Parágrafo único. Também se incluem no mesmo percentual de desconto e no mesmo prazo máximo de quitação previsto no "caput" os créditos previstos no inciso I do parágrafo único da cláusula primeira devidos por empresas em processo de recuperação judicial, liquidação judicial, liquidação extrajudicial ou falência.

Cláusula quinta A legislação estadual poderá dispor sobre:

I - o valor mínimo de cada parcela;

II - os percentuais de redução de juros e multas, observados os limites e os prazos estabelecidos neste convênio;

III - as hipóteses de extinção do crédito tributário;

IV - o tratamento a ser dispensado na liquidação antecipada das parcelas;

V - outros parâmetros, procedimentos, condições, limites e critérios necessários para a concessão dos benefícios tratados neste convênio.

Cláusula sexta O disposto neste convênio não autoriza a restituição ou a compensação das quantias pagas.

Cláusula sétima Este convênio entra em vigor na data da publicação de sua ratificação nacional no Diário Oficial da União.
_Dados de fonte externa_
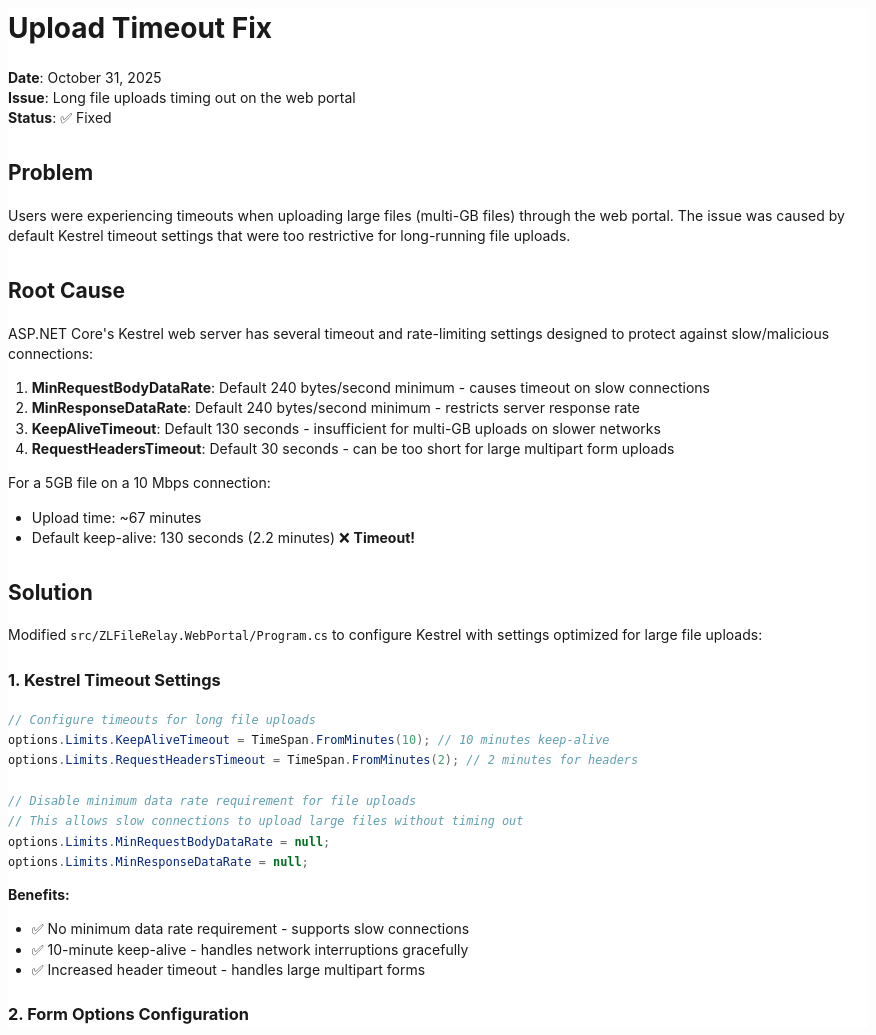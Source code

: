 # Upload Timeout Fix

**Date**: October 31, 2025  
**Issue**: Long file uploads timing out on the web portal  
**Status**: ✅ Fixed

## Problem

Users were experiencing timeouts when uploading large files (multi-GB files) through the web portal. The issue was caused by default Kestrel timeout settings that were too restrictive for long-running file uploads.

## Root Cause

ASP.NET Core's Kestrel web server has several timeout and rate-limiting settings designed to protect against slow/malicious connections:

1. **MinRequestBodyDataRate**: Default 240 bytes/second minimum - causes timeout on slow connections
2. **MinResponseDataRate**: Default 240 bytes/second minimum - restricts server response rate
3. **KeepAliveTimeout**: Default 130 seconds - insufficient for multi-GB uploads on slower networks
4. **RequestHeadersTimeout**: Default 30 seconds - can be too short for large multipart form uploads

For a 5GB file on a 10 Mbps connection:
- Upload time: ~67 minutes
- Default keep-alive: 130 seconds (2.2 minutes) ❌ **Timeout!**

## Solution

Modified `src/ZLFileRelay.WebPortal/Program.cs` to configure Kestrel with settings optimized for large file uploads:

### 1. Kestrel Timeout Settings

```csharp
// Configure timeouts for long file uploads
options.Limits.KeepAliveTimeout = TimeSpan.FromMinutes(10); // 10 minutes keep-alive
options.Limits.RequestHeadersTimeout = TimeSpan.FromMinutes(2); // 2 minutes for headers

// Disable minimum data rate requirement for file uploads
// This allows slow connections to upload large files without timing out
options.Limits.MinRequestBodyDataRate = null;
options.Limits.MinResponseDataRate = null;
```

**Benefits:**
- ✅ No minimum data rate requirement - supports slow connections
- ✅ 10-minute keep-alive - handles network interruptions gracefully
- ✅ Increased header timeout - handles large multipart forms

### 2. Form Options Configuration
Presidente do CONFAZ - Robinson Sakiyama Barreirinhas, em exercício, Acre - Clóvis Monteiro Gomes, Alagoas - Mário Sérgio Martins de Castro, Amapá - Robledo Gregório Trindade, Bahia - João Batista Aslan Ribeiro, Ceará - Fabrízio Gomes Santos, Distrito Federal - Anderson Borges Roepke, Espírito Santo - Rômulo Eugênio de Siqueira Chaves, Goiás - Elder Souto Silva Pinto, Maranhão - Magno Vasconcelos Pereira, Mato Grosso - Fábio Fernandes Pimenta, Mato Grosso do Sul - Miguel Antônio Marcon, Minas Gerais - Luiz Cláudio Fernandes Lourenço Gomes, Pará - Eli Sósinho Ribeiro, Paraíba - Bruno de Sousa Frade, Paraná - Norberto Anacleto Oritgara, Pernambuco - Flávio Martins Sodre da Mota, Piauí - Maria das Graças Morais Moreira Ramos, Rio de Janeiro - Thompson Lemos da Silva Neto, Rio Grande do Norte - Álvaro Luiz Bezerra, Rio Grande do Sul - Leonardo Gaffrée Dias, Rondônia - Miguel Abrão Dib Neto, Roraima - Larissa Góes de Souza, Santa Catarina - Erich Rizza Ferraz, São Paulo - Samuel Yoshiaki Oliveira Kinoshita, Sergipe - Alberto Cruz Schetine, Tocantins - Paulo Henrique Souza Vargas.